- [What the task asks]: In the entries below, find every line with the string "features" and copy it.

- [Supplied information]:
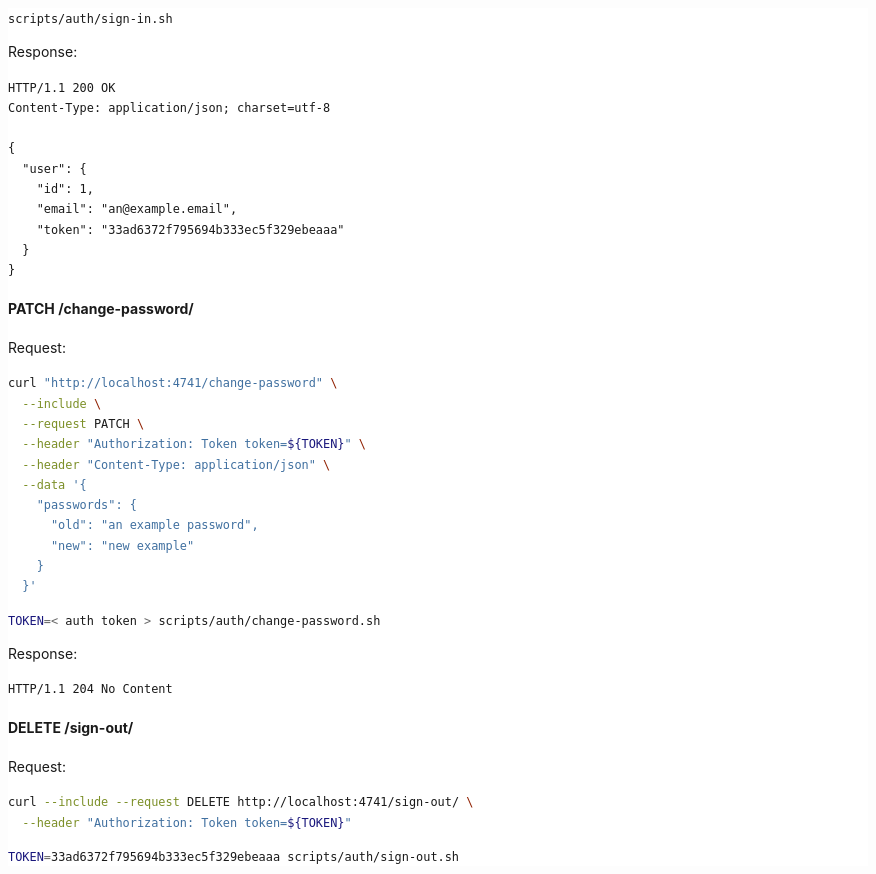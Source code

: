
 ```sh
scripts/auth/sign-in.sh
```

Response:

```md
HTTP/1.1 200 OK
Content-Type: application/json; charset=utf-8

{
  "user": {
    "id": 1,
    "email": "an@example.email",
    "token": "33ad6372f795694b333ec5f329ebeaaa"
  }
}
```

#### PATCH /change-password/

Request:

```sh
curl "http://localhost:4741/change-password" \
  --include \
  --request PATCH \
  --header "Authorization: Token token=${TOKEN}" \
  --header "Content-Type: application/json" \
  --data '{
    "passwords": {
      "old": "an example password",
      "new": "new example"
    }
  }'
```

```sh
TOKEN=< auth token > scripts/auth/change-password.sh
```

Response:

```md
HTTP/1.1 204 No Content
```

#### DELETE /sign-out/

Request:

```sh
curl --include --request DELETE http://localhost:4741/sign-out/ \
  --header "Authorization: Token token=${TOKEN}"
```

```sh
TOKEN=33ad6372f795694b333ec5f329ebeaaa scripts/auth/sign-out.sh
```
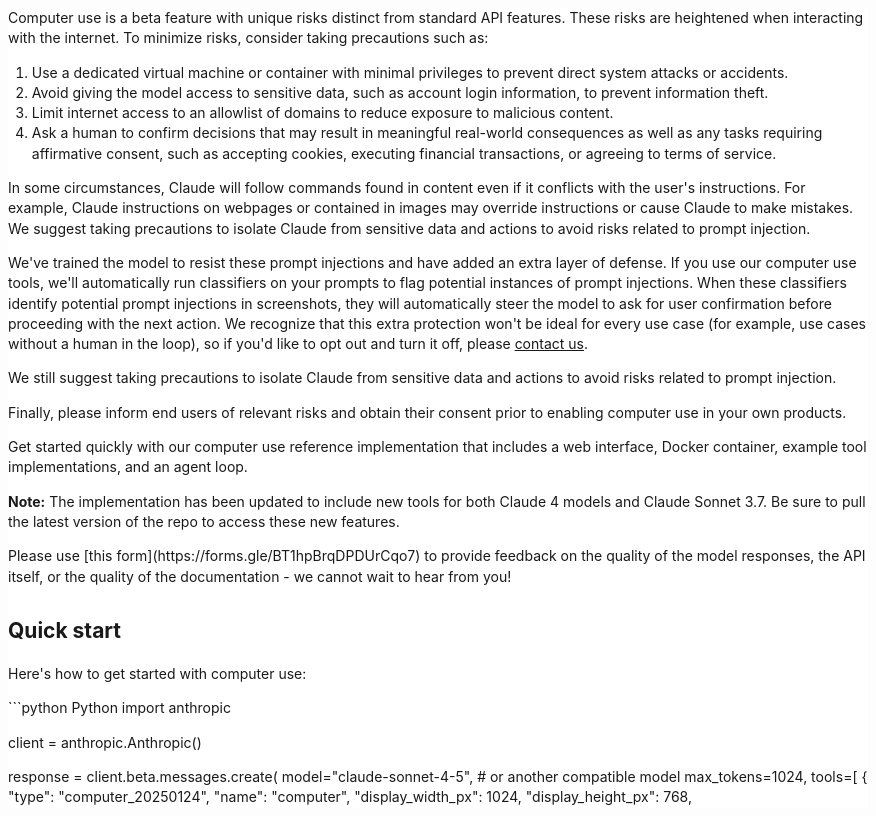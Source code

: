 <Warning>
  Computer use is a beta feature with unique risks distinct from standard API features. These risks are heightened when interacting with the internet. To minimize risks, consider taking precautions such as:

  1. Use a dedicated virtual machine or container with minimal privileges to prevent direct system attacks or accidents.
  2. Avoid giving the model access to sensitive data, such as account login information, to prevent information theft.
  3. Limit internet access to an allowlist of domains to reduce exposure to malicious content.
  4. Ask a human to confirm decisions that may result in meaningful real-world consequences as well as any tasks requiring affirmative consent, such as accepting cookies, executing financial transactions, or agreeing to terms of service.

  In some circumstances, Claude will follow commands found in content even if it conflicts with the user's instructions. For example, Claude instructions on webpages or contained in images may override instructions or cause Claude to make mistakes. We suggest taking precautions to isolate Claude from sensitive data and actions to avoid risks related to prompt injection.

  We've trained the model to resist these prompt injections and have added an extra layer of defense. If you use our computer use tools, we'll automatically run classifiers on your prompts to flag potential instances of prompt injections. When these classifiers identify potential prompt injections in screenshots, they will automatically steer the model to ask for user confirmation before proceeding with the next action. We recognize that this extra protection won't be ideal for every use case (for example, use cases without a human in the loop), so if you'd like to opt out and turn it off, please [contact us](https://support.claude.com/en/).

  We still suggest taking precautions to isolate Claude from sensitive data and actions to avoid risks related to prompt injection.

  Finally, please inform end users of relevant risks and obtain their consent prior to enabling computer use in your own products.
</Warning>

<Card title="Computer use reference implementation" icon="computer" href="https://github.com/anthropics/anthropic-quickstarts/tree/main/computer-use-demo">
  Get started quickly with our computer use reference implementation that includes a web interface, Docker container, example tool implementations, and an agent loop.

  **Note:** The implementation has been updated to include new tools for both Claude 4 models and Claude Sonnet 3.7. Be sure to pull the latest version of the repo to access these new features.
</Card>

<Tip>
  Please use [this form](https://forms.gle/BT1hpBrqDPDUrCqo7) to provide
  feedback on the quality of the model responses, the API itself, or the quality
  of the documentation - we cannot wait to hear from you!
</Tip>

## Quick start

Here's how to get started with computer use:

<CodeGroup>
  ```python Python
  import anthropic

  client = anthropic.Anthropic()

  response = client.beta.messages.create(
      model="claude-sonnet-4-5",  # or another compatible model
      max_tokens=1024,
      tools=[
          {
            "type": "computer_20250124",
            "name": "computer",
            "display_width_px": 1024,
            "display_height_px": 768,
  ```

- [Exercise solution]:
  Computer use is a beta feature with unique risks distinct from standard API features. These risks are heightened when interacting with the internet. To minimize risks, consider taking precautions such as:
  **Note:** The implementation has been updated to include new tools for both Claude 4 models and Claude Sonnet 3.7. Be sure to pull the latest version of the repo to access these new features.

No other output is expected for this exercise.